Where does the word "ioutil" show up in the data? Please find each such line and copy it.

### Data ###

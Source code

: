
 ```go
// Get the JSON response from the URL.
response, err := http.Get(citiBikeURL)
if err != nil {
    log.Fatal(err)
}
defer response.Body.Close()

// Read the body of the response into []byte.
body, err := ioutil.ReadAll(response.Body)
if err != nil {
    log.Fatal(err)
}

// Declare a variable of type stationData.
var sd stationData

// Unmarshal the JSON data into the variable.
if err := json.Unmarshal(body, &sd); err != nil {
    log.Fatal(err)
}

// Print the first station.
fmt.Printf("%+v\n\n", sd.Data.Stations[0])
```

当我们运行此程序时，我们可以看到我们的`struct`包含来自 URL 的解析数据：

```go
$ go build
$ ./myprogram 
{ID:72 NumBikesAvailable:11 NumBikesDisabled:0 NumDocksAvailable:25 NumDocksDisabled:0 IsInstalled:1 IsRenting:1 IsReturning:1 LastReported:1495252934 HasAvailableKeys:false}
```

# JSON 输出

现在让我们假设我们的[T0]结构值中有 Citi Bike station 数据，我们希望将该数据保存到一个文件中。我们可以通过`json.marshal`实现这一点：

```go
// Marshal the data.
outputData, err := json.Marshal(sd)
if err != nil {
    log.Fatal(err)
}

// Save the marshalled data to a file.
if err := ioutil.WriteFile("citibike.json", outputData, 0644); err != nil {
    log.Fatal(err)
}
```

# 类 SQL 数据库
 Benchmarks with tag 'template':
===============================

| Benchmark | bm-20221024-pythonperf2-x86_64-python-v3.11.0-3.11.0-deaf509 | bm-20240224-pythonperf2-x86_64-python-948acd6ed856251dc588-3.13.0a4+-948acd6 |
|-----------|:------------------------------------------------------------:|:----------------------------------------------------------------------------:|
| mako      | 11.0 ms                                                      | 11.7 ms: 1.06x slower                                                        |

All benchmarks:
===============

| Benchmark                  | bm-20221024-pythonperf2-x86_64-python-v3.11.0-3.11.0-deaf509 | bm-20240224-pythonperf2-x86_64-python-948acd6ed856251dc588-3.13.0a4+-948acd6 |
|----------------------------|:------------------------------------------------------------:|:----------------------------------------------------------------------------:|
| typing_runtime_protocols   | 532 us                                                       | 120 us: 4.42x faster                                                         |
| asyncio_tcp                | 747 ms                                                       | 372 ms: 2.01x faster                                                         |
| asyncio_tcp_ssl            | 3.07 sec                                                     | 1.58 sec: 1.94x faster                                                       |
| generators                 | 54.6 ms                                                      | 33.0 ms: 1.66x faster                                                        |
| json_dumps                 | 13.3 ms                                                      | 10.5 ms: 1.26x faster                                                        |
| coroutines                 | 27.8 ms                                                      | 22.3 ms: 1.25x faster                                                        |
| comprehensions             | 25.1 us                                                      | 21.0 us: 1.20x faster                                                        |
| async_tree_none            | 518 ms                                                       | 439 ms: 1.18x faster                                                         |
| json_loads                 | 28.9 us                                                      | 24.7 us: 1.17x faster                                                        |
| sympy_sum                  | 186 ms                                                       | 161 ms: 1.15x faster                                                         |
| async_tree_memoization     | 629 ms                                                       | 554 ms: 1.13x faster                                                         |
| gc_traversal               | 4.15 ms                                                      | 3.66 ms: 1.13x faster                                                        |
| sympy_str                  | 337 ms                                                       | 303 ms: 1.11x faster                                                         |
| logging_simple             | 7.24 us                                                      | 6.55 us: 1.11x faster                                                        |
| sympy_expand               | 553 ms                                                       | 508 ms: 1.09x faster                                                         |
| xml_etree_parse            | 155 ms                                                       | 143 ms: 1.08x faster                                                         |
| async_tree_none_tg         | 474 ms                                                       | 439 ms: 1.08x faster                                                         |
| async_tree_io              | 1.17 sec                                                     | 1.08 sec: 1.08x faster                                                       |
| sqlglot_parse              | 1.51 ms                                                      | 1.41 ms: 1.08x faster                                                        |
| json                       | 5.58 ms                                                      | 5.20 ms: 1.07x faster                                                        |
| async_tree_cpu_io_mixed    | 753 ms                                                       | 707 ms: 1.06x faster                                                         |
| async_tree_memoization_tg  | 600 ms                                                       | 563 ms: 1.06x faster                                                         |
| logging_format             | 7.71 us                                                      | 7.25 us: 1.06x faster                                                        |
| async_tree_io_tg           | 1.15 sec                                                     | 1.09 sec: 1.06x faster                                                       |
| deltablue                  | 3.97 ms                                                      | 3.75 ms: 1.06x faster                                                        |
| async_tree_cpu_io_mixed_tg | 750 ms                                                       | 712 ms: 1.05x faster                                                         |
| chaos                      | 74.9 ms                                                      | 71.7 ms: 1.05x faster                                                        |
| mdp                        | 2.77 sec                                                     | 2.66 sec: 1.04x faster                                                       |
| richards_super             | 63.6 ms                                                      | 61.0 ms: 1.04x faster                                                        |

###

■ **Answer section**
body, err := ioutil.ReadAll(response.Body)
if err := ioutil.WriteFile("citibike.json", outputData, 0644); err != nil {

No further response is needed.